*** Excerpted records Section Begins ***
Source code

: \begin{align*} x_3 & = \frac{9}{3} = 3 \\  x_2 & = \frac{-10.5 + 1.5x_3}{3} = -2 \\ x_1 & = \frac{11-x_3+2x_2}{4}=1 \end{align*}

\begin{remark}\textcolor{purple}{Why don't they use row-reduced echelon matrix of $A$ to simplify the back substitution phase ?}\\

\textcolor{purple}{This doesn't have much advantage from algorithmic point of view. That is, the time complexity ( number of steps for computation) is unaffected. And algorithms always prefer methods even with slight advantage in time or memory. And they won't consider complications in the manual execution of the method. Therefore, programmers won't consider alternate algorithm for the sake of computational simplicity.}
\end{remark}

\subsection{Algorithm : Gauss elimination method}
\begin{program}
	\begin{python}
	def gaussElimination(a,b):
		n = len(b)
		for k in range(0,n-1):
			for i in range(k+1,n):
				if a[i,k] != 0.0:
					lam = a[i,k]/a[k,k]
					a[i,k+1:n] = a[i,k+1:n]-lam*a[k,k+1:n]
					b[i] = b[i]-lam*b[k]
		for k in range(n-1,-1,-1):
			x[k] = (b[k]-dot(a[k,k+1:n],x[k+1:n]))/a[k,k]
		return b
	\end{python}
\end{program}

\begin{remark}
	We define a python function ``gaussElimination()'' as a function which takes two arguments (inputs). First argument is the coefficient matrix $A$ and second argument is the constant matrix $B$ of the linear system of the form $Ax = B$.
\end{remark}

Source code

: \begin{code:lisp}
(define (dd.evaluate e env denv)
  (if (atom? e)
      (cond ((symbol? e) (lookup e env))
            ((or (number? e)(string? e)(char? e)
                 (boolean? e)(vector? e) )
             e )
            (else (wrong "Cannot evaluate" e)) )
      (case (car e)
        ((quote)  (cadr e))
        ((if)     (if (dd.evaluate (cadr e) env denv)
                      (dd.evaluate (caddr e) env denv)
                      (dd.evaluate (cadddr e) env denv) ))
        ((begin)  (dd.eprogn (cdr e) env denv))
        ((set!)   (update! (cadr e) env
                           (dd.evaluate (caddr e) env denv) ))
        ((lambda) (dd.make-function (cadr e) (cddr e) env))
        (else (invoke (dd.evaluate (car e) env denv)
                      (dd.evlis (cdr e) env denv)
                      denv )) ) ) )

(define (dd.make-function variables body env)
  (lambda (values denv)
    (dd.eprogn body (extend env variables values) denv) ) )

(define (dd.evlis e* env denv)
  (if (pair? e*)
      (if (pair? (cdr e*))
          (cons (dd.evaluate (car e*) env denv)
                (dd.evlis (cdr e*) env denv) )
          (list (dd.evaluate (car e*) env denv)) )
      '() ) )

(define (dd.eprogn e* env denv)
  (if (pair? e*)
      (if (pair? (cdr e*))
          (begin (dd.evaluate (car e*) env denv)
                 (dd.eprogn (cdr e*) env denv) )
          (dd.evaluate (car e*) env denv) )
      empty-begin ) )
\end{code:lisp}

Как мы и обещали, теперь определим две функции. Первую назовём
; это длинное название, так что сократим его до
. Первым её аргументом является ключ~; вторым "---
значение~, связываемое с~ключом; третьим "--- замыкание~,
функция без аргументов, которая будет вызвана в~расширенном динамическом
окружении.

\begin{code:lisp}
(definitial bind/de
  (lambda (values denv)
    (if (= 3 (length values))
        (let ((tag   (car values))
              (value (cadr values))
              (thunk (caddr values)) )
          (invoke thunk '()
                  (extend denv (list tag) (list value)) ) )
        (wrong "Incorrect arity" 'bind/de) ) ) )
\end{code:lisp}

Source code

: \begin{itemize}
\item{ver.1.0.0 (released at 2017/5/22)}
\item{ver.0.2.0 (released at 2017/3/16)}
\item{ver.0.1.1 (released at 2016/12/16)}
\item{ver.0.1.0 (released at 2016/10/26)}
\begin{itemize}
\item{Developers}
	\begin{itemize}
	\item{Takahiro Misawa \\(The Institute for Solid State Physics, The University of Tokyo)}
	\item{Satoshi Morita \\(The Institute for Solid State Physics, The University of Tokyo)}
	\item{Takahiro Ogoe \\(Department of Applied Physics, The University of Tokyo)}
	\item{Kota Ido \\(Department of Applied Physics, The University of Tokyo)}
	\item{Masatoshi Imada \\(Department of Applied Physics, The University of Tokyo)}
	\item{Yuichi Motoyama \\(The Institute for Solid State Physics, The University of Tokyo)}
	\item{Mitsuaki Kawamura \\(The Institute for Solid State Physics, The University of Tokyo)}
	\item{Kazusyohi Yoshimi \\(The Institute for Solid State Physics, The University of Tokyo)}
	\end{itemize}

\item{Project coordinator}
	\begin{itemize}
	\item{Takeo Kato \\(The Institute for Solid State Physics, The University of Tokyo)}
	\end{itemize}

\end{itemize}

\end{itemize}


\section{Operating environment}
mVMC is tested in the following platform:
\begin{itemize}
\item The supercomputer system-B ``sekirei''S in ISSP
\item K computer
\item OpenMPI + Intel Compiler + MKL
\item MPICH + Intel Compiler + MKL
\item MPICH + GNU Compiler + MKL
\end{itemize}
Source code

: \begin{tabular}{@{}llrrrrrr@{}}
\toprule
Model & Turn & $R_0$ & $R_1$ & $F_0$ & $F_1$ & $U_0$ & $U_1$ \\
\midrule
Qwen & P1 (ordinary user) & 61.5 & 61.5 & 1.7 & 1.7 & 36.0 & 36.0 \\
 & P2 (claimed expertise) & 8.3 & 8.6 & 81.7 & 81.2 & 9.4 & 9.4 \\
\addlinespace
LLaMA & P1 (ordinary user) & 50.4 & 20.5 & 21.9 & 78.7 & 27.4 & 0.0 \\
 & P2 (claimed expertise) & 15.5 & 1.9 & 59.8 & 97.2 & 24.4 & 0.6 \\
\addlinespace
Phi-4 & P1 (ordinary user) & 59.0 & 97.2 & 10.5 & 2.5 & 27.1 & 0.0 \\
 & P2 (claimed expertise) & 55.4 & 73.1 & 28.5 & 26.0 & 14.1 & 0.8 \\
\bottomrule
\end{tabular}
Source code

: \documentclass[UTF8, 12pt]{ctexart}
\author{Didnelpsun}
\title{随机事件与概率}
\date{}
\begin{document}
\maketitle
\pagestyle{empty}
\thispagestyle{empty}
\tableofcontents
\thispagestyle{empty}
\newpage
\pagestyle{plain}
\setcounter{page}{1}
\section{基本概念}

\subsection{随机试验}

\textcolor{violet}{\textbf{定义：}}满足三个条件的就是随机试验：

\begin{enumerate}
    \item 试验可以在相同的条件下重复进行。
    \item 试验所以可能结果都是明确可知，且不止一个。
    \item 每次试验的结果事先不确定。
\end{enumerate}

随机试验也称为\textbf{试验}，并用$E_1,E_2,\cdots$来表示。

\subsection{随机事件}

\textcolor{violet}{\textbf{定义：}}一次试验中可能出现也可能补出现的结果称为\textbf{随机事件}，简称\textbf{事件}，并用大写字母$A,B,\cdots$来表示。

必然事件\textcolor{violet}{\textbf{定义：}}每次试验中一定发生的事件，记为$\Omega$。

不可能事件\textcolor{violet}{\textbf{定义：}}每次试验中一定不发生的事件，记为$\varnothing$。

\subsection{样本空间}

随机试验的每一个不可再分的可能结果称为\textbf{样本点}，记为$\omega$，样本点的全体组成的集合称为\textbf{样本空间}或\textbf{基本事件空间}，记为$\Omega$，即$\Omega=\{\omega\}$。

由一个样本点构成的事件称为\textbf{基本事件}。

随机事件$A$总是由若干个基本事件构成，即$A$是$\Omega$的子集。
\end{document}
*** Excerpted records Section Ends ***
> Your task
Copy each line in the entries above where "样本空间" turns up.

> Final answer
\subsection{样本空间}
随机试验的每一个不可再分的可能结果称为\textbf{样本点}，记为$\omega$，样本点的全体组成的集合称为\textbf{样本空间}或\textbf{基本事件空间}，记为$\Omega$，即$\Omega=\{\omega\}$。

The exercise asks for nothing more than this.